The Supreme Court said on Tuesday that a Rastafarian whose dreadlocks were forcibly shaved by prison guards could not sue state officials for money.
In a 6-to-3 vote dividing the court along ideological lines, the majority said federal law did not allow the prisoner, Damon Landor, to sue individual officers in their private capacity for violating his religious beliefs.
Justice Neil M. Gorsuch wrote the majority opinion. The three liberal justices dissented.
The decision was a departure from a series of Supreme Court rulings in recent years that have repeatedly bolstered religious rights. In 2022, the court sided with a Texas death row inmate who wanted his pastor to touch him and pray aloud at the time of his execution. That same year, the court said a high school football coach had a constitutional right to pray at the 50-yard line after his team’s games.
The Trump administration and lawyers for the former inmate, Mr. Landor, had urged the Supreme Court to allow his lawsuit to proceed.
When Mr. Landor reported for a five-month sentence for drug possession in Louisiana, he had not cut his hair for almost two decades, in keeping with his faith. His dreadlocks fell nearly to his knees.
Four months into his term, in 2020, he was transferred to a new prison. He carried with him a copy of a 2017 legal opinion that held that inmates must be allowed to keep their dreadlocks under a federal law protecting prisoners’ religious freedom.
When he pulled out a copy of that decision, a guard threw it in the trash, according to court documents he filed in a later lawsuit.
Two guards then handcuffed Mr. Landor to a chair and forcibly shaved him bald.

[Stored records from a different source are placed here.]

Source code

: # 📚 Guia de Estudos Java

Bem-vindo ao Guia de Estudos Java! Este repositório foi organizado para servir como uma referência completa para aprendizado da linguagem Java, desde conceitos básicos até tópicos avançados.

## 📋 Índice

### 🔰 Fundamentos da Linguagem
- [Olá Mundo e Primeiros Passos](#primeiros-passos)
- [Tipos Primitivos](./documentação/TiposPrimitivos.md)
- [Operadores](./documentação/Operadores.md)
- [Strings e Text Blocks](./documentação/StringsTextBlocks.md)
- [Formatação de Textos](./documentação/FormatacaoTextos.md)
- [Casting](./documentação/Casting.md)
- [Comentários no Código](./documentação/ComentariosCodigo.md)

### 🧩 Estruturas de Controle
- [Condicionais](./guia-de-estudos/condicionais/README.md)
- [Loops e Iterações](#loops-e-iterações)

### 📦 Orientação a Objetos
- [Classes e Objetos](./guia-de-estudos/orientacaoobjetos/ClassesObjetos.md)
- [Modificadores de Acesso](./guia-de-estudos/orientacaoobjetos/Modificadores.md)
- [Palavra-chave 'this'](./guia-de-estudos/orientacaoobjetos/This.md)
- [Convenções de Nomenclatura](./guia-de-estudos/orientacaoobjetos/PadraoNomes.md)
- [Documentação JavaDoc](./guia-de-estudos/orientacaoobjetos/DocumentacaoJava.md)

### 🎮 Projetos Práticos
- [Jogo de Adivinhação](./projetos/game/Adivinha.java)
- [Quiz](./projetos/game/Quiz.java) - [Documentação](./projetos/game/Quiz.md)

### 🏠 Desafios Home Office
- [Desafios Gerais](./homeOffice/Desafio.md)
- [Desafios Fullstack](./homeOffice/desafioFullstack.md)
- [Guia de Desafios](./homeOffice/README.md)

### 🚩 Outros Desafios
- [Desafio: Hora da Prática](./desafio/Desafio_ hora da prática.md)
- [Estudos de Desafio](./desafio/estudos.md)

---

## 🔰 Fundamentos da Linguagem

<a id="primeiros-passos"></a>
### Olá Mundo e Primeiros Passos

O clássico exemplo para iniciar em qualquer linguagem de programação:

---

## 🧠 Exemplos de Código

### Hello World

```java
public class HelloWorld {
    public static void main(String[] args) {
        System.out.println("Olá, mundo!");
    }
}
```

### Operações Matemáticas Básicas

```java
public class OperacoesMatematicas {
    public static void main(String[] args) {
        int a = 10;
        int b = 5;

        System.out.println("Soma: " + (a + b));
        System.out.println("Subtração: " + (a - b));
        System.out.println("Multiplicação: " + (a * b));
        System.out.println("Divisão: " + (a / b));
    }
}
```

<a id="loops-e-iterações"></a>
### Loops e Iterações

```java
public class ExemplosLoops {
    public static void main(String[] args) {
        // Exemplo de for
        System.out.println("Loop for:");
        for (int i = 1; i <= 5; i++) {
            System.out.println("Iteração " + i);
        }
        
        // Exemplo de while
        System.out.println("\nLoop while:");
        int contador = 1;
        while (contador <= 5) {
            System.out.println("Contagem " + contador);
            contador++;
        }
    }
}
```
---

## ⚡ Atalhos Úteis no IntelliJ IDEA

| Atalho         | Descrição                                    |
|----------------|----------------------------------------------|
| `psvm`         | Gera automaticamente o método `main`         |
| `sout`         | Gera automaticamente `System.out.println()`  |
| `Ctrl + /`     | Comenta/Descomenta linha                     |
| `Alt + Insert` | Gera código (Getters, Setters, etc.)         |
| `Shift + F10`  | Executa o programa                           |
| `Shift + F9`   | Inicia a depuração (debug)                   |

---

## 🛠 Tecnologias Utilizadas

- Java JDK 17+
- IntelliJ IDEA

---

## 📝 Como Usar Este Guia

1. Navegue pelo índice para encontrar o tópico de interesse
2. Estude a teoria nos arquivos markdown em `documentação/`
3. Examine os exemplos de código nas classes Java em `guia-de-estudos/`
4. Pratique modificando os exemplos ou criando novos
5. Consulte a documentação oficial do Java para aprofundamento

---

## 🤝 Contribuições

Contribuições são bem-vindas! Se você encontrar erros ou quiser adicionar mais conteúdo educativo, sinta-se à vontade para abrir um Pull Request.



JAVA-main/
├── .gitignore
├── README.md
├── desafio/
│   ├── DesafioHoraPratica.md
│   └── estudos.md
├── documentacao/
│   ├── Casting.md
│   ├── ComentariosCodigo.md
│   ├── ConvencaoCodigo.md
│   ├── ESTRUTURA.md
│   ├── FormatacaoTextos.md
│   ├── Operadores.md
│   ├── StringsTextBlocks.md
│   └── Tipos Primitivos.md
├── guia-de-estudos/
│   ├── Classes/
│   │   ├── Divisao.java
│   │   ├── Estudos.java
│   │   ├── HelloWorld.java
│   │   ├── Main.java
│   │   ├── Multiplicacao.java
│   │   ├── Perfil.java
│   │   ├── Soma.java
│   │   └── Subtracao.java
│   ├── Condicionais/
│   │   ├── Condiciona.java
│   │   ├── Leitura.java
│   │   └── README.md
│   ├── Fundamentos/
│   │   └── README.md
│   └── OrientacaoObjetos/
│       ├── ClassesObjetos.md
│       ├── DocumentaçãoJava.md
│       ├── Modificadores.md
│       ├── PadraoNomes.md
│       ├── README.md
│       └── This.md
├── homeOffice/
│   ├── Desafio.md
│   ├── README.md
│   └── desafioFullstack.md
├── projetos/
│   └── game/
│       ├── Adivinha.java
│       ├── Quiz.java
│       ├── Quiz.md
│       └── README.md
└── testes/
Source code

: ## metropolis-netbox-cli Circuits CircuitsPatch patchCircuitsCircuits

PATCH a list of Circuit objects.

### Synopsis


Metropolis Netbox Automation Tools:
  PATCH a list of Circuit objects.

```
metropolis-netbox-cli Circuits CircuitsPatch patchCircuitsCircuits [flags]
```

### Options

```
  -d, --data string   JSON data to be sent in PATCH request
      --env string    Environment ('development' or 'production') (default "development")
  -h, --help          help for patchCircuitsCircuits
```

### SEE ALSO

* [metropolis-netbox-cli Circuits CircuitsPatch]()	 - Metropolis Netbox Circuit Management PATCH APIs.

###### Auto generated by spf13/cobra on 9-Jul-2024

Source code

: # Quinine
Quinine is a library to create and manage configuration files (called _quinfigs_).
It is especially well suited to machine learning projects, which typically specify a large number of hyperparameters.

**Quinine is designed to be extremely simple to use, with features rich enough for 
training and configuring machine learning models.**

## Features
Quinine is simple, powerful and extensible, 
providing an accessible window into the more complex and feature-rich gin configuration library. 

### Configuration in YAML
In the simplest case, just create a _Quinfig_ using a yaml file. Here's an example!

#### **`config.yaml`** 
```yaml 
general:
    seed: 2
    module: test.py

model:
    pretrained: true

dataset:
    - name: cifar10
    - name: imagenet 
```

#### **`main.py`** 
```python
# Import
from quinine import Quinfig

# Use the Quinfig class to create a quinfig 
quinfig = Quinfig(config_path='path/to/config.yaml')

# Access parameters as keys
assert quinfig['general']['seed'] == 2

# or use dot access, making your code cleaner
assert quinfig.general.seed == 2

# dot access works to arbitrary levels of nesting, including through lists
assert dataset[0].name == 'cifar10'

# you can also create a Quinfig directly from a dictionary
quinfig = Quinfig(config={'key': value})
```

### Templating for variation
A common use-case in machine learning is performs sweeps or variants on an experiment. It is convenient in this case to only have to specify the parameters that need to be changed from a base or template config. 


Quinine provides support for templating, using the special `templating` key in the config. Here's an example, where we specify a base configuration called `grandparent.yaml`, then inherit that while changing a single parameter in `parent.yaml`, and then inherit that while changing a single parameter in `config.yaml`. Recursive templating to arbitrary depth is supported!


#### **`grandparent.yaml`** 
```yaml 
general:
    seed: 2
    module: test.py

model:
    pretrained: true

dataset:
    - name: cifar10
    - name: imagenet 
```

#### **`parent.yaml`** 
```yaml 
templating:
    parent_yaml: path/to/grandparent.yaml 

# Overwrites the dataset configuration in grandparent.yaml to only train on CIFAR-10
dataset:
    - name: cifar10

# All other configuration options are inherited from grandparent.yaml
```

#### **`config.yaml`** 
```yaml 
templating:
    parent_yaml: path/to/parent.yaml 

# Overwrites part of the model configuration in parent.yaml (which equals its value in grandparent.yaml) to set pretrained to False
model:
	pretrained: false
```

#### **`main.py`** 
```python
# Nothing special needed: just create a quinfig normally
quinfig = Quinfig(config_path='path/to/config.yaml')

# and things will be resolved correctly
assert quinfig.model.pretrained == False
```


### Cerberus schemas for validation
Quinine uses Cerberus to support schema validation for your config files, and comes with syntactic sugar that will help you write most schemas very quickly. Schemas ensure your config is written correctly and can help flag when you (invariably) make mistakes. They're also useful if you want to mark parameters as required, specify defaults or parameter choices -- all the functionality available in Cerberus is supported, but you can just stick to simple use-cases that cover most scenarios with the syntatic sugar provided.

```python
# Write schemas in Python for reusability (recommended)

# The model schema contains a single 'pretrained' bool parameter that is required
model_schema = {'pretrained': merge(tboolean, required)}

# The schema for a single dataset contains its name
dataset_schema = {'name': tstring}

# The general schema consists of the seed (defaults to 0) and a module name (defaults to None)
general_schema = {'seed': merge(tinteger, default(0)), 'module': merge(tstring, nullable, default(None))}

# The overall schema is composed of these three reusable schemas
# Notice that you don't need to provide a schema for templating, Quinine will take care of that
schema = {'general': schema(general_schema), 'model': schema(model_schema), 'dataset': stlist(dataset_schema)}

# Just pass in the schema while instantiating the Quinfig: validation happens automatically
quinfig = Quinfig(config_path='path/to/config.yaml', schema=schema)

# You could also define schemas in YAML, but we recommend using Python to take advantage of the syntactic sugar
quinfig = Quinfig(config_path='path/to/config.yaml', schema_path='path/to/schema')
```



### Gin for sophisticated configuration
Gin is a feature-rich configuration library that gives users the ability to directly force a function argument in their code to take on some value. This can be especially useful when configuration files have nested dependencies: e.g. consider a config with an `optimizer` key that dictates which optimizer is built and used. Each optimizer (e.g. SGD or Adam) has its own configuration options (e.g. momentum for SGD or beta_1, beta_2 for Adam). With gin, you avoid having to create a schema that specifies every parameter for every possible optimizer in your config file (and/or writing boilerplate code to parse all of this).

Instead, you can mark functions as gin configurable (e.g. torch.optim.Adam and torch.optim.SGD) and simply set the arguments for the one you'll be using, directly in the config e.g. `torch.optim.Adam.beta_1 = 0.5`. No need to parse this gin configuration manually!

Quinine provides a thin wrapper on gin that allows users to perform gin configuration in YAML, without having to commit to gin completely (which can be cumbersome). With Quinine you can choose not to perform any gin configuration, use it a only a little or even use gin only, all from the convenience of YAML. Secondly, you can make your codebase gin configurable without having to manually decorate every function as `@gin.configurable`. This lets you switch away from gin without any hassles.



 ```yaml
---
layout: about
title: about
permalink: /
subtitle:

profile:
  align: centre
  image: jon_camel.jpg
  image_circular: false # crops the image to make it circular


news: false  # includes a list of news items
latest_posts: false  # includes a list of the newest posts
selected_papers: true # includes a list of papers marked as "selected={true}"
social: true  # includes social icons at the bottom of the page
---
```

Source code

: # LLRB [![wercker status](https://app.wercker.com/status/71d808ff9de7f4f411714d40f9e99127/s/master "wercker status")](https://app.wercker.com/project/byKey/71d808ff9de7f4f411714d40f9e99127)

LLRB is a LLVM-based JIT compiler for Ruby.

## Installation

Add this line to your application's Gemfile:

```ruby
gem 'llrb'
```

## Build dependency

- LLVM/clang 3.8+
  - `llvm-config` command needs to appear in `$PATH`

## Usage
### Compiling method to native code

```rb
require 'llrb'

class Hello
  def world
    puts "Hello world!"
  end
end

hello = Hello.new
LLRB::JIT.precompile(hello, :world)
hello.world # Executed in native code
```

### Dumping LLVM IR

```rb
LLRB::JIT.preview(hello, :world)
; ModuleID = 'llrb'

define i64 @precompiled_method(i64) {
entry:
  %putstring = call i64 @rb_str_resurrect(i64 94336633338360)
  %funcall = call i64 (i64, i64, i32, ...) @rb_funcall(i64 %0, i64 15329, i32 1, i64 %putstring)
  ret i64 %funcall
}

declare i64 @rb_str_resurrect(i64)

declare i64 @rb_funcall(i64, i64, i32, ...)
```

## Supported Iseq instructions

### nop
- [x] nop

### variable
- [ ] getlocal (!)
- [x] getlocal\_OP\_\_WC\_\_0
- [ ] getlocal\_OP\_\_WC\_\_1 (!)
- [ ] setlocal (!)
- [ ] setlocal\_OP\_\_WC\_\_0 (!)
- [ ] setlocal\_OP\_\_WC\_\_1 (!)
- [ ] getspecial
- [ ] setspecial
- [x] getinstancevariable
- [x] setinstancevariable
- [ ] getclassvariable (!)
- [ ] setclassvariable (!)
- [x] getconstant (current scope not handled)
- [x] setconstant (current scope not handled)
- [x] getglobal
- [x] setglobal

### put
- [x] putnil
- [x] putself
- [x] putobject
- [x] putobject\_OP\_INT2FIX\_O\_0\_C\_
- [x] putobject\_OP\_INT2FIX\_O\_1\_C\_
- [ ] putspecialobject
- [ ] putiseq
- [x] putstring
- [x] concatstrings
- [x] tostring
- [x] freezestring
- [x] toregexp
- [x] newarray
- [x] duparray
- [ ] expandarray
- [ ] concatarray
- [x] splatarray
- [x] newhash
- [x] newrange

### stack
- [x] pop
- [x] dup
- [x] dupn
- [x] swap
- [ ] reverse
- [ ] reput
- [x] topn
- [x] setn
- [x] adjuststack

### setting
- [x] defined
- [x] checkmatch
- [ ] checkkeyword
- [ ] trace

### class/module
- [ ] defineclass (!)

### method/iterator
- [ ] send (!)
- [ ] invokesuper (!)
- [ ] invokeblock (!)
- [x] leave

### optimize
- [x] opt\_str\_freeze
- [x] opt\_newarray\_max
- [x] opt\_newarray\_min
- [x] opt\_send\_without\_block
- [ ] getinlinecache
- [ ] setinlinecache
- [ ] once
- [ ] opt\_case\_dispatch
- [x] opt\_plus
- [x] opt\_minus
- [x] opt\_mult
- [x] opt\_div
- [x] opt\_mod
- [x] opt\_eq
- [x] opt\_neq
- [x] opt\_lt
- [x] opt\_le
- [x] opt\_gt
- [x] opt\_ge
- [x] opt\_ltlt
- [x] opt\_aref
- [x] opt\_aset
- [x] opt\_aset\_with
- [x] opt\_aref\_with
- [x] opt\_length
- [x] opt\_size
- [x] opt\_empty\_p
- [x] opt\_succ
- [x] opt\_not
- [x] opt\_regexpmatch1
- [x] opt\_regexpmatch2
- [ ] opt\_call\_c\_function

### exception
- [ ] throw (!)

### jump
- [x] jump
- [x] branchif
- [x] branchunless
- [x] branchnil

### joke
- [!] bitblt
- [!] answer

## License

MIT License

He sued the warden and the guards under the Religious Land Use and Institutionalized Persons Act, a federal law that requires states to protect the religious rights of individuals in state institutions.
In a separate case, the Supreme Court ruled in 2020 that a related statute from 1993 — the Religious Freedom Restoration Act — permitted individuals to sue to “obtain money damages against federal officials in their individual capacities.”
The question for the justices was whether the language in the two statutes should be read the same way to allow people to get money as appropriate relief from the government when their rights have been violated.
The U.S. Court of Appeals for the Fifth Circuit, the same court that had ruled that the law protected Rastafarian prisoners’ dreadlocks, said it “emphatically” condemned Mr. Landor’s treatment. But the judges said they were bound by past precedent that did not allow such litigation against state officials. The statute Mr. Landor relied on was meaningfully different, the panel wrote, and did not authorize his suit.
The full Fifth Circuit declined to rehear the case, but nine judges asked the Supreme Court to provide direction to the lower courts.